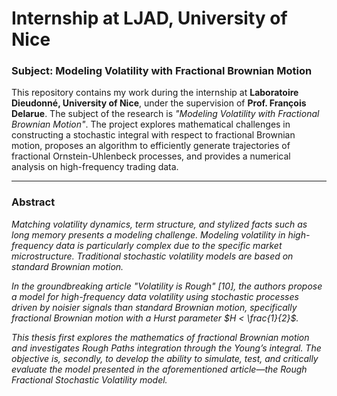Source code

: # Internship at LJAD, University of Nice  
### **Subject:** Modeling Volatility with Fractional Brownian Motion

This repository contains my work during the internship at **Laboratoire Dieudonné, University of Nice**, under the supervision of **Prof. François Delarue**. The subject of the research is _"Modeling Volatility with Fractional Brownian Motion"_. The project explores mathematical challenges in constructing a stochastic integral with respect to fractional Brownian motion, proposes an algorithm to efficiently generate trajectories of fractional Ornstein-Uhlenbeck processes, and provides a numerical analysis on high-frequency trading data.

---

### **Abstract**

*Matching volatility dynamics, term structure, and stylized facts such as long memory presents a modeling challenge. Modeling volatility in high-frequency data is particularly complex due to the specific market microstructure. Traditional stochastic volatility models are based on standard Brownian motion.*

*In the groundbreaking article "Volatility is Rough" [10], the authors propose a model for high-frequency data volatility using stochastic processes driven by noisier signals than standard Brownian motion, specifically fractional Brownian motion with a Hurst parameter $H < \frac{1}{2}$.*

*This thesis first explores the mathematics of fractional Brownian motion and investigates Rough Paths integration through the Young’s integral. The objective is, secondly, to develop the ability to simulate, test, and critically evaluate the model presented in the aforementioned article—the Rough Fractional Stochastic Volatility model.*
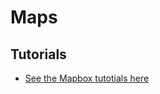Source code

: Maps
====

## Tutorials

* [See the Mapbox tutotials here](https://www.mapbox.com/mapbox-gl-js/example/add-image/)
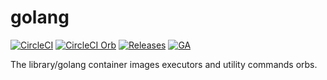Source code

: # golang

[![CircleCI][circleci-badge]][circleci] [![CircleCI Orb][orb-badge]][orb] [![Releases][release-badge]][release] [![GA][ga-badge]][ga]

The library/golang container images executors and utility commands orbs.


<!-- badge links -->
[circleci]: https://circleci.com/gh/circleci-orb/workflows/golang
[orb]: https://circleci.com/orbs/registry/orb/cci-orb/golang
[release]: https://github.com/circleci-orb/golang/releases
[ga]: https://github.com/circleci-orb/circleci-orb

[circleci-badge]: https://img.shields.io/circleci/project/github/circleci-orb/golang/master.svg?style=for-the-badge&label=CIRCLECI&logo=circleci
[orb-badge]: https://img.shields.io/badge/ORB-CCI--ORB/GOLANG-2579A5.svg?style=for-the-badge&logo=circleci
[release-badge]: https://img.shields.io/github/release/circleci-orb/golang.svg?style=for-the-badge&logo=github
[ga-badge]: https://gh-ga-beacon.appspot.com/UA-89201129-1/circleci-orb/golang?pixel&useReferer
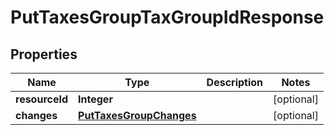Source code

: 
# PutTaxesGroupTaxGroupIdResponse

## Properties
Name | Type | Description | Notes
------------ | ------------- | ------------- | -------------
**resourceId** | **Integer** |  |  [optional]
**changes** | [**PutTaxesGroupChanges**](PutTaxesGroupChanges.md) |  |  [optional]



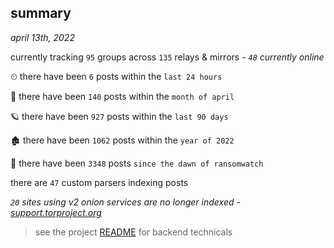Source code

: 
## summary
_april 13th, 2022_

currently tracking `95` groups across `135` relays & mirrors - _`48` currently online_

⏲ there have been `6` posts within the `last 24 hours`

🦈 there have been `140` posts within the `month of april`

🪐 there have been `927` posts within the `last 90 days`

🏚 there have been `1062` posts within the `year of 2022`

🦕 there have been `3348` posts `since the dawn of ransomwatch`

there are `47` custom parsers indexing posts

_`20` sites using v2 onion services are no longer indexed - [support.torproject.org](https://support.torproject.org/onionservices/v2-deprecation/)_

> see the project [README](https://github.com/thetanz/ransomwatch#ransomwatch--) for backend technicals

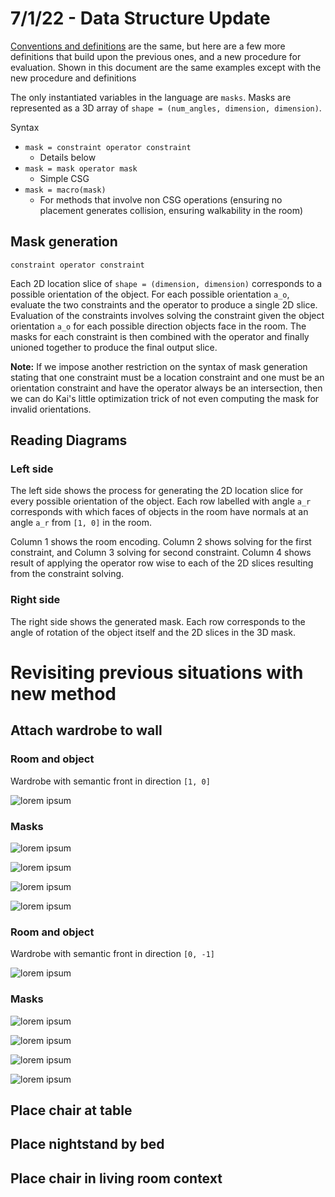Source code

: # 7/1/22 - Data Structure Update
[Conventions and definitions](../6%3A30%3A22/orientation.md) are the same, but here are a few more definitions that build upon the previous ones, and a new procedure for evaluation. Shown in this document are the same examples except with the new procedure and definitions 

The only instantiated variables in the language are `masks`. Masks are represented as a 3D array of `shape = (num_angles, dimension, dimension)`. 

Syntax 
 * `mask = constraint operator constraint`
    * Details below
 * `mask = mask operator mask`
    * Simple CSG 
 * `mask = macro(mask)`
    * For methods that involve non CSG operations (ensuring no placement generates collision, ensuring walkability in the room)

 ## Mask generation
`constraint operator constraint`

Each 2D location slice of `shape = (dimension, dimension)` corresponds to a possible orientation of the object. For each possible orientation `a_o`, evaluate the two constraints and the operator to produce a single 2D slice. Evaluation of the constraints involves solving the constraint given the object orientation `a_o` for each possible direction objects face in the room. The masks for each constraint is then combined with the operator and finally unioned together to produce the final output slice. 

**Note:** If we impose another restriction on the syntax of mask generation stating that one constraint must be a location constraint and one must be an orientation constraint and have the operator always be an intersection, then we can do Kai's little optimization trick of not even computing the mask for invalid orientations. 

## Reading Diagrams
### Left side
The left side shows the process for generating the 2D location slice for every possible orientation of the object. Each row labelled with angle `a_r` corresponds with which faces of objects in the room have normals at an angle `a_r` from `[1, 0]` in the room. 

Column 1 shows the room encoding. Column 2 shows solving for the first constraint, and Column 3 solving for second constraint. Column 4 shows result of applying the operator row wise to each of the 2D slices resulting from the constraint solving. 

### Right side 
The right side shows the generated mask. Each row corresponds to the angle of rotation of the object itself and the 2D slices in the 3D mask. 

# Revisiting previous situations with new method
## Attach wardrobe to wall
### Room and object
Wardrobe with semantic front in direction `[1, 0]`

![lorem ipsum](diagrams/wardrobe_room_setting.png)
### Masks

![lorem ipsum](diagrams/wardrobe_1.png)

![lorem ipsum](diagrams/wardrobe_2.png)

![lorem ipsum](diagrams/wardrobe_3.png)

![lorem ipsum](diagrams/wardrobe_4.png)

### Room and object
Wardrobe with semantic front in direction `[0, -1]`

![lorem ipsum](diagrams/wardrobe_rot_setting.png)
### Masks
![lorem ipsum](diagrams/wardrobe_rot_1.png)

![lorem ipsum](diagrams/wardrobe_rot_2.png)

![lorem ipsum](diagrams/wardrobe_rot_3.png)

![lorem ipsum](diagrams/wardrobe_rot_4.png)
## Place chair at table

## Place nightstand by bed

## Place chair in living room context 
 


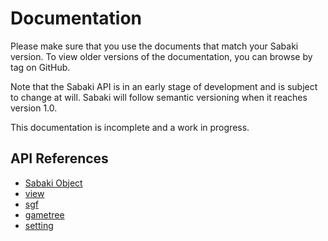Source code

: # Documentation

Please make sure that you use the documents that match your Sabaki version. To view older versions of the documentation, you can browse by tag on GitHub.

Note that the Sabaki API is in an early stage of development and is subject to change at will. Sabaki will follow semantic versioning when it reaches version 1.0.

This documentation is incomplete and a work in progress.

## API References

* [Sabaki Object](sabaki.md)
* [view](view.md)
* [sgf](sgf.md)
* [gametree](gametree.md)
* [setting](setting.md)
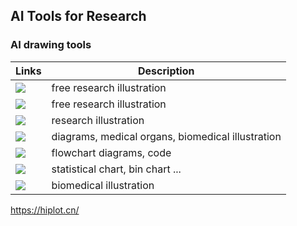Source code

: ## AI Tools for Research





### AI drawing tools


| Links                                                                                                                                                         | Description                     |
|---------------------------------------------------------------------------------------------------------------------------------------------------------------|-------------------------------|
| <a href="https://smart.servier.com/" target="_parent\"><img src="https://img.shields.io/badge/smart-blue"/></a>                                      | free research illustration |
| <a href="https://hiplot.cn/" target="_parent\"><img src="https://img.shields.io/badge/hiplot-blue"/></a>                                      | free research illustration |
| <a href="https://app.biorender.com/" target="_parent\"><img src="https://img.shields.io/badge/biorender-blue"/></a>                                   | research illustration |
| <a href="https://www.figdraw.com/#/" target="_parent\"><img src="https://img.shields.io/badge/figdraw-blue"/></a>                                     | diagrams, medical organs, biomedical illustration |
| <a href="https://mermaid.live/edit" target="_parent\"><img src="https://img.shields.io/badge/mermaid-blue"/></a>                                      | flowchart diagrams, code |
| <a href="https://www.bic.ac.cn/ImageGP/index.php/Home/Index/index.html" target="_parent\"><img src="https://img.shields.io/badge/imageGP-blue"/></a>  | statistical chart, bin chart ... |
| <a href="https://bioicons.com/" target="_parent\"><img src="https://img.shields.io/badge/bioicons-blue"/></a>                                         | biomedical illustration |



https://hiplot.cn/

★ ★ ★

_BRIEF_. Copy the lines above exactly, starting with the line that contains "Name | Type | Description | Notes" and ending with the line that contains "Data Structure Update", and leave out any pictures.

_SOLUTION TO THE EXERCISE_.
Name | Type | Description | Notes
------------ | ------------- | ------------- | -------------
**resourceId** | **Integer** |  |  [optional]
**changes** | [**PutTaxesGroupChanges**](PutTaxesGroupChanges.md) |  |  [optional]



Source code

: 
## summary
_april 13th, 2022_

currently tracking `95` groups across `135` relays & mirrors - _`48` currently online_

⏲ there have been `6` posts within the `last 24 hours`

🦈 there have been `140` posts within the `month of april`

🪐 there have been `927` posts within the `last 90 days`

🏚 there have been `1062` posts within the `year of 2022`

🦕 there have been `3348` posts `since the dawn of ransomwatch`

there are `47` custom parsers indexing posts

_`20` sites using v2 onion services are no longer indexed - [support.torproject.org](https://support.torproject.org/onionservices/v2-deprecation/)_

> see the project [README](https://github.com/thetanz/ransomwatch#ransomwatch--) for backend technicals

Source code

: # 7/1/22 - Data Structure Update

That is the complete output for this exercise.